TM Editor Guidelines, Pt 2 (from 84000)

Where to Break (Making Addition Breaks Missed by the Script):

In addition to correcting unwanted breaks made by the script, you should add additional breaks following the guidelines that follow.

The “$” symbol will be used in all the following examples to show where a manually entered break is needed:

Misidentified Words:

Again, the script will miss some inflected verbs, usually because they were misidentified as nouns or particles. For instance, currently the script will miss the imperative verb form, གྱིས་ of the verb, བགྱིད་ (“to do, perform”) because it will consider it to be the instrumental case particle. We haven’t adjusted the script to account for this because the instrumental particle is more common.

མི་མཆོག་ ལ་ ནི་ མྱུར་ དུ་ བལྟ་བ ར་ གྱིས །_།$
Quickly, behold the supreme person!

The break here (“$”) needs to be added manually.

Inflected Verbs Followed by Other Case or Non-case Particles that Are Not Segmented by The Script:

The script does not break after an inflected verb followed by a case particle other than the ablative ནས་/ ལས་. It will be less common for a complete thought to end on such clauses, however, there will be some cases where it does, and you should inspect every inflected verb and add the break if the preceding clause can stand on its own.

This will happen frequently with the relational particle (ཀྱི་/གྱི་/གི་/-འི་/ཡི་) and 2nd/4th/7th case particle (ལ་/སུ་/ན་/-ར་/སུ་/དུ་/རུ་/ཏུ་), and sometimes, though less frequently with the instrumental (ཀྱིས་/གྱིས་/གིས་/-ས་/ཡིས་). For example:

སེམས་ ཀྱི་ ངོ་བོ་ སྟོང་ ཡིན་ ལ་$
The essence of mind is empty, but

སེམས་ ཀྱི་ རང་བཞིན་ གསལ་ ཡིན །
The nature of mind is luminous.

བདག་ རྟག་པ་ མེད་པ་ ཡིན་ གྱིས་$
A permanent self is non-existent but

བདག་ཉིད་དེ་ སེམས་ འཁུལ་བར་ སྣང་།
That very self appears to mistaken mind

ཏིང་འཛིན་ ཞི་བ་ བསྒོམ་པ་ ཐོབ་ འགྱུར་ གྱི །_།$
You will attain the state of concentration, the cultivation of peace, and

For other non-case particles breaks may similarly be applied, but in each case be sure that what precedes and follows the break can stand on its own. There should be no adverbs or modifiers distributing between both clauses, nor should the preceding clause be the object/subject of the following one or vice versa. Some examples:

བཅོམ་ལྡན་འདས་ ཆུ་བོ་ ཆེན་པོ་ ཀླུང་ ནཻ་ རཉྫ་ ནཱའི་ འགྲམ་ ལ་ གཤེགས་ དང་
The Blessed One went to the banks of the great Nairañjanā River, and

དེར་རྒྱལ་པོ་ དང་ །_ བློན་པོ་ དང་ །_ བྲམ་ཟེ་ དང་ །_ ཁྱིམ་བདག་ ཐམས་ཅད་ ལ་ ཆོས་ བསྟེན་ ནོ །
There he taught the dharma to kings, ministers, brahmins, and householders.

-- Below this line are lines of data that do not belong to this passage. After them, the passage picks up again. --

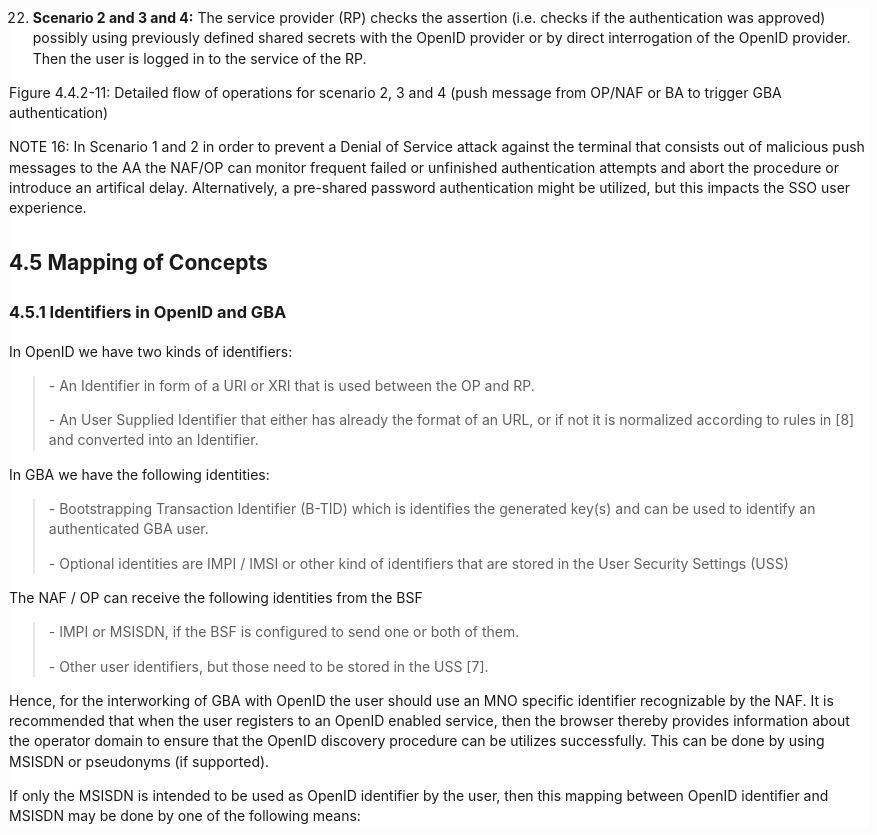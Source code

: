22. **Scenario 2 and 3 and 4:** The service provider (RP) checks the
    assertion (i.e. checks if the authentication was approved) possibly
    using previously defined shared secrets with the OpenID provider or
    by direct interrogation of the OpenID provider. Then the user is
    logged in to the service of the RP.

Figure 4.4.2-11: Detailed flow of operations for scenario 2, 3 and 4
(push message from OP/NAF or BA to trigger GBA authentication)

NOTE 16: In Scenario 1 and 2 in order to prevent a Denial of Service
attack against the terminal that consists out of malicious push messages
to the AA the NAF/OP can monitor frequent failed or unfinished
authentication attempts and abort the procedure or introduce an
artifical delay. Alternatively, a pre-shared password authentication
might be utilized, but this impacts the SSO user experience.

4.5 Mapping of Concepts
-----------------------

### 4.5.1 Identifiers in OpenID and GBA

In OpenID we have two kinds of identifiers:

> \- An Identifier in form of a URI or XRI that is used between the OP
> and RP.
>
> \- An User Supplied Identifier that either has already the format of
> an URL, or if not it is normalized according to rules in \[8\] and
> converted into an Identifier.

In GBA we have the following identities:

> \- Bootstrapping Transaction Identifier (B-TID) which is identifies
> the generated key(s) and can be used to identify an authenticated GBA
> user.
>
> \- Optional identities are IMPI / IMSI or other kind of identifiers
> that are stored in the User Security Settings (USS)

The NAF / OP can receive the following identities from the BSF

> \- IMPI or MSISDN, if the BSF is configured to send one or both of
> them.
>
> \- Other user identifiers, but those need to be stored in the USS
> \[7\].

Hence, for the interworking of GBA with OpenID the user should use an
MNO specific identifier recognizable by the NAF. It is recommended that
when the user registers to an OpenID enabled service, then the browser
thereby provides information about the operator domain to ensure that
the OpenID discovery procedure can be utilizes successfully. This can be
done by using MSISDN or pseudonyms (if supported).

If only the MSISDN is intended to be used as OpenID identifier by the
user, then this mapping between OpenID identifier and MSISDN may be done
by one of the following means:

ལྷ འི་ བུ་ དག་ གང་ སེམས་ཅན་ ལ་ལ ས་ སངས་རྒྱས་ བཅོམ་ལྡན་འདས་ མྱ་ངན་ ལས་ འདས་ ནས་* ལོ་ བརྒྱ་ སྟོང་ ངམ །_ བསྐལ་པ་ བྱེ་བ་ ལོན་ ཡང་$
Gods, even though one thousand years, an eon, or even ten million eons may have elapsed since the Bhagavān Buddha entered parinirvāṇa,

Note, here the segment before “འདས་ ནས་” was merged because the following verb “ལོན་” modifies it by indicating its location in time (thus the English translation “since”).

In general, try to apply the breaks to non-case particles less often, since these scenarios are often less clear, it’s best to avoid breaking on them if you have any doubts. But, if it is sensibly clear that a break should be there, go ahead and add it. Also, if a segment is getting very long, in the 40+ syllable range, it may be good to see if there are any of these additional breaks that may be applied in a valid way.

In general we should not place breaks after nominalized verbs (+ -པ་/བ་/པར་ etc…). However, there are two cases where a break after a nominalized verb makes sense. Consider the two following cases:

Verbs of Quoted Speech and Thought:

Usually verbs of speech such as “བཅོམ་ལྡན་འདས་ཀྱིས་བཀའ་སྩལ་པ། The Blessed One said” or “དེས་སྨྲས་པ། They replied.” Are stated before or after quoted speech and the verb is nominalized (“བཀའ་སྩལ་པ།” or “སྨྲས་པ།”). In these cases we actually should break these phrases off as their own segments separated from their quoted speech. The same applies to verbs of quoted though “སྙམ་པ་”. This is because they don’t need to be included in the quoted passage to be understood; often times they are quite verbose and omitted in the English translation; and so including them in the quoted speech would make those TMs longer and less likely to trigger fuzzy matches.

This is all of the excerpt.